How to build Machine Learning with OSI Pi and Python.

Python based machine learning (ML) libraries have evolved at an unbelievable pace. It is most impressive that the time-consuming steps such as data encoding, feature selection, model comparison and even model optimization have been fully automated. For example, the relatively new Python library PyCaret calculates the metrics of over 21 different regression models and selects the best one with just a few lines of codes. Machine learning with OSI Pi has come along way.

There are plenty of industrial applications, where these algorithms could be successfully applied. But there are two major bottlenecks for successful projects:

  1. Historical Data collection for the Model Development
    1. Real time data collection for the Model Integration

Model Development data could be downloaded in Excel or text\csv files and analyzed offline. The drawback is that this approach cannot be productized and is limited to off-line applications.

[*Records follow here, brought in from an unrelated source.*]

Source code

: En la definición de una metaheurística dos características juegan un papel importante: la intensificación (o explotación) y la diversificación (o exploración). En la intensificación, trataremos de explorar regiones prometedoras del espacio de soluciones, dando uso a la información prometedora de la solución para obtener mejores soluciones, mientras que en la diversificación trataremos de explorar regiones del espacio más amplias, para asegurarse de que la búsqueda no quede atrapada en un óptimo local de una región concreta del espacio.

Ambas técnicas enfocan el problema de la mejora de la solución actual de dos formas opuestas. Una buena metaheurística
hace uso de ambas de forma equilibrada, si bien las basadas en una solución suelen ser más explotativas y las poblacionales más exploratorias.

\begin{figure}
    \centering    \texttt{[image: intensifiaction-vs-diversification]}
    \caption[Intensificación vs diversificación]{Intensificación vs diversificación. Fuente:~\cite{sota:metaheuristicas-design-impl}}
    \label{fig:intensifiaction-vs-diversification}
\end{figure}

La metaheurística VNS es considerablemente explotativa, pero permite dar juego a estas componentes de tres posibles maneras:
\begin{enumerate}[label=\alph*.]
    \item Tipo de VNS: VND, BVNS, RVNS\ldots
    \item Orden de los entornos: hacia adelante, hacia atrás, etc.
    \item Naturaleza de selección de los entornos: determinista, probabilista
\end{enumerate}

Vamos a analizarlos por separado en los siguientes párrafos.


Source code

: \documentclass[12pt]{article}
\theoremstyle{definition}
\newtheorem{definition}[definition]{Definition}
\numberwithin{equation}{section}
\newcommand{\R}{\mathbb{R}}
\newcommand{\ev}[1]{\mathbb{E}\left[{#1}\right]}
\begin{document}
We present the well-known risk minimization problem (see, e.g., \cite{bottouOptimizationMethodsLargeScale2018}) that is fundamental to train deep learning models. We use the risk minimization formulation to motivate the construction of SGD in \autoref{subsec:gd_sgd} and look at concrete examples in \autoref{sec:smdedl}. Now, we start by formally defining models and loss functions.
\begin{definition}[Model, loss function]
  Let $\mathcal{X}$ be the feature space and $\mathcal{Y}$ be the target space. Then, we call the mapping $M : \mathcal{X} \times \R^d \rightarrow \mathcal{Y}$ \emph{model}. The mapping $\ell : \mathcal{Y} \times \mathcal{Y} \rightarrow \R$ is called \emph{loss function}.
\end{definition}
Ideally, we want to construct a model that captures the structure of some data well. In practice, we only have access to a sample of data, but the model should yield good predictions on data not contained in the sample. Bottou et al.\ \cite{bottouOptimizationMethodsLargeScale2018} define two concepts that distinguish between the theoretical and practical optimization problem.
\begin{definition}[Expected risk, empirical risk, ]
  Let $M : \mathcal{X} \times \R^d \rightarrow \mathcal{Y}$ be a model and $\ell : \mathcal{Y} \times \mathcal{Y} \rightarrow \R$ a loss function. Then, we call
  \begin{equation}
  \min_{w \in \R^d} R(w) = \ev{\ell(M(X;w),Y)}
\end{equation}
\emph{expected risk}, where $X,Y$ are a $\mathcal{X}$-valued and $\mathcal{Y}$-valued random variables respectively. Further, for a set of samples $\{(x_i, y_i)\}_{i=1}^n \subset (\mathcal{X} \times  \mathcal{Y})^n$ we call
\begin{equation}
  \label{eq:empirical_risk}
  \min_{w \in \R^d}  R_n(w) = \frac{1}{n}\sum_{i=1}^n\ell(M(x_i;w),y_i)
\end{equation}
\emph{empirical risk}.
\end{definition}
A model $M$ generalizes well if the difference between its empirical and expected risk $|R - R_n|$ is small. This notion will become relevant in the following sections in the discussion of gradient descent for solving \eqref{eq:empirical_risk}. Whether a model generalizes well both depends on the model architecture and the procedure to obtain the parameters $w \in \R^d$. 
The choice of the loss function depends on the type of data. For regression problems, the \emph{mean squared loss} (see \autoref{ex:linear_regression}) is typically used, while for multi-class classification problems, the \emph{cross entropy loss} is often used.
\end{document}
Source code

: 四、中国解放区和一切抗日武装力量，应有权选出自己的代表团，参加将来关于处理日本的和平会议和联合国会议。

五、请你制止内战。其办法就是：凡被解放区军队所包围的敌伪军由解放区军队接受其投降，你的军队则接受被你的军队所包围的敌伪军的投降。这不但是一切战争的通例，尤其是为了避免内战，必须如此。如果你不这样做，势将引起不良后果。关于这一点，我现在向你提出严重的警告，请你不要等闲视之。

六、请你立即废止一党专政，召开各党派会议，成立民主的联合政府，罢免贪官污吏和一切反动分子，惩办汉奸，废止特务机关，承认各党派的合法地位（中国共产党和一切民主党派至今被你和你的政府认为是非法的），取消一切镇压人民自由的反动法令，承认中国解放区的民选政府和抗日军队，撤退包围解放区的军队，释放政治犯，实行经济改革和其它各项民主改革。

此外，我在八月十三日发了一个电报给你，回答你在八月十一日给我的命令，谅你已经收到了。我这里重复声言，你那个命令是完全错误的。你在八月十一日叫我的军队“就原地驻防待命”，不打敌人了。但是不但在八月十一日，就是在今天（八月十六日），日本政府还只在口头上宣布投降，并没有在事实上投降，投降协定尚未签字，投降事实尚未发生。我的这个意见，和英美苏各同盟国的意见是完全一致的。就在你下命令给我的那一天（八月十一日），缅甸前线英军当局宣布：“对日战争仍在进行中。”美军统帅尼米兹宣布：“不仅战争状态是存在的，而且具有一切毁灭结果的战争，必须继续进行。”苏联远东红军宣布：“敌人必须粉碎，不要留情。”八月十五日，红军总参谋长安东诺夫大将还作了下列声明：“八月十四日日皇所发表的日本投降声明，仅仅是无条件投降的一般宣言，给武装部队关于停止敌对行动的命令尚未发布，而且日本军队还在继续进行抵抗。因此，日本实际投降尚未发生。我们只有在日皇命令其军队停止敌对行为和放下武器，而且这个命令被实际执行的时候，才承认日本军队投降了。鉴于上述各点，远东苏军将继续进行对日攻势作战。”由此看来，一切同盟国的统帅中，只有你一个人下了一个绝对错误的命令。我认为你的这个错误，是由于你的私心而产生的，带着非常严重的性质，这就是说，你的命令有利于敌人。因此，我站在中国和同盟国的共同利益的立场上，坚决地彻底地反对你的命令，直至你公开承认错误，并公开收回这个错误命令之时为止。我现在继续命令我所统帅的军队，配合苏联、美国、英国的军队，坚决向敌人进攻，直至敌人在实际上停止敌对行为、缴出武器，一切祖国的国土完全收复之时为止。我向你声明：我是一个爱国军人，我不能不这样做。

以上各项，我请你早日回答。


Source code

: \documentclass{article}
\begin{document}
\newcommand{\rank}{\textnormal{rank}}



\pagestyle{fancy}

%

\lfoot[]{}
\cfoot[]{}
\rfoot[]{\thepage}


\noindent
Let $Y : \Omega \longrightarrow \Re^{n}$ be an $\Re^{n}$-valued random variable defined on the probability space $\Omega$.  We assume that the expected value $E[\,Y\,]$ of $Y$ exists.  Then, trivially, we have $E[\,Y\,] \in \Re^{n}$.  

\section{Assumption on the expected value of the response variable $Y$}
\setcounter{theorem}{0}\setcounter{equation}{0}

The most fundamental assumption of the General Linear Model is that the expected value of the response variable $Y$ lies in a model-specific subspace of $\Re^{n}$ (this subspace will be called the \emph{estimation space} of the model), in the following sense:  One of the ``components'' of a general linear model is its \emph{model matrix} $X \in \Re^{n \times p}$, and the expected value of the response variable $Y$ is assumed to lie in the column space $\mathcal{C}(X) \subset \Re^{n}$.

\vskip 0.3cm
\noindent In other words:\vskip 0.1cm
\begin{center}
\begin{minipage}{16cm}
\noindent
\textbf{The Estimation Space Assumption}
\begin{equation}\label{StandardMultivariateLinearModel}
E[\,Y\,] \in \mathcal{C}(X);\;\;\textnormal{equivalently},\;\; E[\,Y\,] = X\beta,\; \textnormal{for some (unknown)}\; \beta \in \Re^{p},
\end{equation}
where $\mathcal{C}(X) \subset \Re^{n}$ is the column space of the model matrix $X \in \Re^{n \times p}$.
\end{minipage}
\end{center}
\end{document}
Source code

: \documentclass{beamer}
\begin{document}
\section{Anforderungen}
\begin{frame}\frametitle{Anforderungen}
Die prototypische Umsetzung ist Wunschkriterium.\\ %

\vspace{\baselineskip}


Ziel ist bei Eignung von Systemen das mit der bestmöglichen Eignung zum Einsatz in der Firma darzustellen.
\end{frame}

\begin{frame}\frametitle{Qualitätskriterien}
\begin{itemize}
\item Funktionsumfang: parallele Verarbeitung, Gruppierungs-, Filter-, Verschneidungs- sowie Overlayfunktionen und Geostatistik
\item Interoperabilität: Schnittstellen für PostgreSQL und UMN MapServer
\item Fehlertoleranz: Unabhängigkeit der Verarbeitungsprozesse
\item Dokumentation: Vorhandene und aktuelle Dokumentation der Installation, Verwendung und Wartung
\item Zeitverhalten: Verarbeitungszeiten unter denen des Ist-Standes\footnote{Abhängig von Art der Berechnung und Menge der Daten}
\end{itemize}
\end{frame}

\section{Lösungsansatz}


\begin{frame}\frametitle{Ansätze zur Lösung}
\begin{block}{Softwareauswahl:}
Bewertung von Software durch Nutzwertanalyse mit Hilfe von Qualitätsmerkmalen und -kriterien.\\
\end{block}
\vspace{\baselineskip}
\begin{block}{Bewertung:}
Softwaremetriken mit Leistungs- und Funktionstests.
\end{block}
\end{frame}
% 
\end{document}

To accelerate the model development and model integration (MD\MI pipelines) for the OSIsoft PI System, TQS has developed a Python library called TQS Pandas PiFrames for OSIsoft® PI System® that connects to the PI System and provides PI data as Pandas data frames. The Pandas data frame is the preferred data structure in Python for data scientists and is supported by many ML libraries. Therefore, the TQS Pandas PiFrames for OSIsoft® PI System® can be easily integrated into ML projects in both model development and model integration.

The following shows some code examples in Python.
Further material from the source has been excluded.